DATASET ENTRIES START

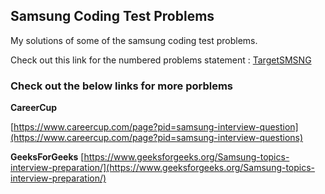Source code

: ## Samsung Coding Test Problems

My solutions of some of the samsung coding test problems. 

Check out this link for the numbered problems statement :  [TargetSMSNG](https://github.com/MohMaya/TargetSMSNG)

### Check out the below links for more porblems

**CareerCup**

[https://www.careercup.com/page?pid=samsung-interview-question](https://www.careercup.com/page?pid=samsung-interview-questions)

**GeeksForGeeks**
[https://www.geeksforgeeks.org/Samsung-topics-interview-preparation/](https://www.geeksforgeeks.org/Samsung-topics-interview-preparation/)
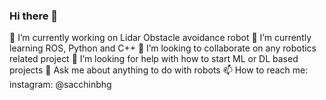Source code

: ### Hi there 👋
🔭 I’m currently working on Lidar Obstacle avoidance robot
🌱 I’m currently learning ROS, Python and C++
👯 I’m looking to collaborate on any robotics related project
🤔 I’m looking for help with how to start ML or DL based projects
💬 Ask me about anything to do with robots
📫 How to reach me: instagram: @sacchinbhg
<!--
**sacchinbhg/sacchinbhg** is a ✨ _special_ ✨ repository because its `README.md` (this file) appears on your GitHub profile.

Here are some ideas to get you started:

- 🔭 I’m currently working on ...
- 🌱 I’m currently learning ...
- 👯 I’m looking to collaborate on ...
- 🤔 I’m looking for help with ...
- 💬 Ask me about ...
- 📫 How to reach me: ...
- 😄 Pronouns: ...
- ⚡ Fun fact: ...
-->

DATASET ENTRIES END

Print, exactly as written, the lines from the one containing "## Samsung Coding Test Problems" to the end of the material, both ends included, and nothing else; no pictures.

▸ WORKED SOLUTION:
: ## Samsung Coding Test Problems

My solutions of some of the samsung coding test problems. 

Check out this link for the numbered problems statement :  [TargetSMSNG](https://github.com/MohMaya/TargetSMSNG)

### Check out the below links for more porblems

**CareerCup**

[https://www.careercup.com/page?pid=samsung-interview-question](https://www.careercup.com/page?pid=samsung-interview-questions)

**GeeksForGeeks**
[https://www.geeksforgeeks.org/Samsung-topics-interview-preparation/](https://www.geeksforgeeks.org/Samsung-topics-interview-preparation/)
Source code

: ### Hi there 👋
🔭 I’m currently working on Lidar Obstacle avoidance robot
🌱 I’m currently learning ROS, Python and C++
👯 I’m looking to collaborate on any robotics related project
🤔 I’m looking for help with how to start ML or DL based projects
💬 Ask me about anything to do with robots
📫 How to reach me: instagram: @sacchinbhg
<!--
**sacchinbhg/sacchinbhg** is a ✨ _special_ ✨ repository because its `README.md` (this file) appears on your GitHub profile.

Here are some ideas to get you started:

- 🔭 I’m currently working on ...
- 🌱 I’m currently learning ...
- 👯 I’m looking to collaborate on ...
- 🤔 I’m looking for help with ...
- 💬 Ask me about ...
- 📫 How to reach me: ...
- 😄 Pronouns: ...
- ⚡ Fun fact: ...
-->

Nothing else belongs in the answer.